Lines from the top of the entries through the line that has "assumptions, indicate a" must be duplicated exactly, and no others.

Data records

········

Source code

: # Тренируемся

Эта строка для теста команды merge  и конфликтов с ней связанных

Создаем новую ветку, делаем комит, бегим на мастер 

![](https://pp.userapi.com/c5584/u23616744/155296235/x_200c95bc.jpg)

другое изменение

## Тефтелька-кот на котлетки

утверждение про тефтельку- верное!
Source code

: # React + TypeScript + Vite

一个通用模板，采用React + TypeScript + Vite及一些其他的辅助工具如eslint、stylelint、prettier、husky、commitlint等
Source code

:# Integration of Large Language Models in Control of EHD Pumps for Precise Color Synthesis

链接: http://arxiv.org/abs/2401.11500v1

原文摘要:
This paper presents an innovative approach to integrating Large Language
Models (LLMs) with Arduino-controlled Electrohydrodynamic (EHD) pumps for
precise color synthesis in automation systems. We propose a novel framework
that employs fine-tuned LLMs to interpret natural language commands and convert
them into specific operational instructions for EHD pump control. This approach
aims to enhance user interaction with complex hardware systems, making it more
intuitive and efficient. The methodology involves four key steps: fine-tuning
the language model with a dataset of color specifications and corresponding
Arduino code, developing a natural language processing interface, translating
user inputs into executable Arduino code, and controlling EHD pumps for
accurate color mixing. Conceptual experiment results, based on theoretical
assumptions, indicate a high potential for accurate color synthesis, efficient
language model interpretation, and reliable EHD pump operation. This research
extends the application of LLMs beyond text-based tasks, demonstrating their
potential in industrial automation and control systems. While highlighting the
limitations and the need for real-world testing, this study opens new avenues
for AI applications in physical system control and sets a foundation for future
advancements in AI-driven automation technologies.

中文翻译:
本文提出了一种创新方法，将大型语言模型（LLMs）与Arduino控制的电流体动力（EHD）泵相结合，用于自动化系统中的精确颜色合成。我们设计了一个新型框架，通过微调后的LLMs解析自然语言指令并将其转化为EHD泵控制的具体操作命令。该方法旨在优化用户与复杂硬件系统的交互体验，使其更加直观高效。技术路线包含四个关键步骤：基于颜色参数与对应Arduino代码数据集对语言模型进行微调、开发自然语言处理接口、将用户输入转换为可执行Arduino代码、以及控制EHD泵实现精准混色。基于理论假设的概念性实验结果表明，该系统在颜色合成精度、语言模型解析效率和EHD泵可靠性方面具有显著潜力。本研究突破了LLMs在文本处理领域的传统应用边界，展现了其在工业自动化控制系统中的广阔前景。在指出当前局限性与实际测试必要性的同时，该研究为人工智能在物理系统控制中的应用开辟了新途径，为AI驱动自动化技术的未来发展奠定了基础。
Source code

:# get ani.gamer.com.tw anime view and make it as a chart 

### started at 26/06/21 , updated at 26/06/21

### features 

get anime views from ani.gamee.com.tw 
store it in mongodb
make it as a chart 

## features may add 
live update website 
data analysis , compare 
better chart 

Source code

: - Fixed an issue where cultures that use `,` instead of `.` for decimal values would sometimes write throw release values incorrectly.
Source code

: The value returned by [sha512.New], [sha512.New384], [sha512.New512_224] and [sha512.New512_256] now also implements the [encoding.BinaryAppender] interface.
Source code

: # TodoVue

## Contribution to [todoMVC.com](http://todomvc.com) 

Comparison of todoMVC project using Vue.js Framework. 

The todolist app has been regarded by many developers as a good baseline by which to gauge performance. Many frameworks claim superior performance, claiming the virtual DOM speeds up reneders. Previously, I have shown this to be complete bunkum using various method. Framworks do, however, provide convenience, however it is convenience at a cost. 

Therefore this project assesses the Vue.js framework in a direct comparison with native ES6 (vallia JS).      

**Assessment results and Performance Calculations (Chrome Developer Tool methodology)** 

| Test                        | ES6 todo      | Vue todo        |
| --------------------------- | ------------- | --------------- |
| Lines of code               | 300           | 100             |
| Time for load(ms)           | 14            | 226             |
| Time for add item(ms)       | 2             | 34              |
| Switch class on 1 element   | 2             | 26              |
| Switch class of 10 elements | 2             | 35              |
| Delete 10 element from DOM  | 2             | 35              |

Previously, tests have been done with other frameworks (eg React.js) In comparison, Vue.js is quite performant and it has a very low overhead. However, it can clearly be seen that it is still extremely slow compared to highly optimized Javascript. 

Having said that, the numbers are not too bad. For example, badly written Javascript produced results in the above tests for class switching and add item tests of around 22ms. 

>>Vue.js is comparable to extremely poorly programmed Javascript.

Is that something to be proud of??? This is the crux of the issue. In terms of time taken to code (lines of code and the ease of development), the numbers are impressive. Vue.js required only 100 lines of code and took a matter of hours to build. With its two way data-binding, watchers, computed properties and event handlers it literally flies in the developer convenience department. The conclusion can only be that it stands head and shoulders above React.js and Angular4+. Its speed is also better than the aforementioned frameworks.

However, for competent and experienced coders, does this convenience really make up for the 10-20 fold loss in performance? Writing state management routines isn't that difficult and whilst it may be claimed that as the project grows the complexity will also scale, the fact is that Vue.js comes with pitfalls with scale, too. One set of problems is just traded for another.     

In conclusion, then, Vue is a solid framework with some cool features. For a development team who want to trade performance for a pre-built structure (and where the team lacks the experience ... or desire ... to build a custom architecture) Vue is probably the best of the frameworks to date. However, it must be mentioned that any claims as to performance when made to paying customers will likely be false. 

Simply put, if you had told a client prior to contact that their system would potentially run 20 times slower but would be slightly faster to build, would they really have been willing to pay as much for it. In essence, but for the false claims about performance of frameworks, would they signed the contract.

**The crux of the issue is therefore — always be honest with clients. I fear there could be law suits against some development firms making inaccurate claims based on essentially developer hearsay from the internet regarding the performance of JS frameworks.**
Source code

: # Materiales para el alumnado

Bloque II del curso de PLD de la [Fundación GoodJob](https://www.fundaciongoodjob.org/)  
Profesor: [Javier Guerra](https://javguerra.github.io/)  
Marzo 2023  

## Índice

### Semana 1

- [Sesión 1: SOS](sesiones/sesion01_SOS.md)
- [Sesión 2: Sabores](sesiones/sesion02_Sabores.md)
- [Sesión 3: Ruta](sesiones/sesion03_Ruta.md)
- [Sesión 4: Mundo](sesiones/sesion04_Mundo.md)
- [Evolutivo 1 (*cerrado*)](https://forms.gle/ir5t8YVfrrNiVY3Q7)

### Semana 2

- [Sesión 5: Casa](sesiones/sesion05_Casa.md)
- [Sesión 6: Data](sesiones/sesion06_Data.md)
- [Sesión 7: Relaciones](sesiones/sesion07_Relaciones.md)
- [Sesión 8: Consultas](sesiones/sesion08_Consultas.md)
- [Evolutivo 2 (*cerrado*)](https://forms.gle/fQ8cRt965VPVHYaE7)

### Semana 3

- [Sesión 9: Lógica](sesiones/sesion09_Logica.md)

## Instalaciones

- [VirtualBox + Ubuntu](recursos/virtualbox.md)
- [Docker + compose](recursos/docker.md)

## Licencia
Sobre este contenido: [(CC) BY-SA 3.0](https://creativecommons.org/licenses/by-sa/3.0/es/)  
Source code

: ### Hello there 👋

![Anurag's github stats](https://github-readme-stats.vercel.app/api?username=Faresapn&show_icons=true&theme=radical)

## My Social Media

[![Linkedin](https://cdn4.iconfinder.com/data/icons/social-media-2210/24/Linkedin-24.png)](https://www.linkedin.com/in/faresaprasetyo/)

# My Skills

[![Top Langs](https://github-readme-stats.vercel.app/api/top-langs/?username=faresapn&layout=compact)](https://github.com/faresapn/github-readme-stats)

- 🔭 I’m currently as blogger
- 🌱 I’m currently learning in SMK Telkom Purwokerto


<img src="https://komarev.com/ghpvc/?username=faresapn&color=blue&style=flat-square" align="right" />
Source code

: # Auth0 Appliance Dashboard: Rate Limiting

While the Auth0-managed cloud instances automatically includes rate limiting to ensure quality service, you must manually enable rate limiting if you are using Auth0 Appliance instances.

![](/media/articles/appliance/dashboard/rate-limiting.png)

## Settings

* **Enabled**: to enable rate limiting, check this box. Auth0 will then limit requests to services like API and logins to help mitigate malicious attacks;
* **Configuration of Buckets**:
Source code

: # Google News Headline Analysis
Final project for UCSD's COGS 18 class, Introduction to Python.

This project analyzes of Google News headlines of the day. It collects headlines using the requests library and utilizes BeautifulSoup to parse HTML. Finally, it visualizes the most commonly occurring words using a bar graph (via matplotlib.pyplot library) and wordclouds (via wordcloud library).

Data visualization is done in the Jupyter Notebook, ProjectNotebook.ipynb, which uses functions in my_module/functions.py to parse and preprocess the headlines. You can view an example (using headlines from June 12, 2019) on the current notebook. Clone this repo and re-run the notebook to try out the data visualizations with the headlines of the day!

········

Solution to this problem
Source code

: # Тренируемся

Эта строка для теста команды merge  и конфликтов с ней связанных

Создаем новую ветку, делаем комит, бегим на мастер 

![](https://pp.userapi.com/c5584/u23616744/155296235/x_200c95bc.jpg)

другое изменение

## Тефтелька-кот на котлетки

утверждение про тефтельку- верное!
Source code

: # React + TypeScript + Vite

一个通用模板，采用React + TypeScript + Vite及一些其他的辅助工具如eslint、stylelint、prettier、husky、commitlint等
Source code

:# Integration of Large Language Models in Control of EHD Pumps for Precise Color Synthesis

链接: http://arxiv.org/abs/2401.11500v1

原文摘要:
This paper presents an innovative approach to integrating Large Language
Models (LLMs) with Arduino-controlled Electrohydrodynamic (EHD) pumps for
precise color synthesis in automation systems. We propose a novel framework
that employs fine-tuned LLMs to interpret natural language commands and convert
them into specific operational instructions for EHD pump control. This approach
aims to enhance user interaction with complex hardware systems, making it more
intuitive and efficient. The methodology involves four key steps: fine-tuning
the language model with a dataset of color specifications and corresponding
Arduino code, developing a natural language processing interface, translating
user inputs into executable Arduino code, and controlling EHD pumps for
accurate color mixing. Conceptual experiment results, based on theoretical
assumptions, indicate a high potential for accurate color synthesis, efficient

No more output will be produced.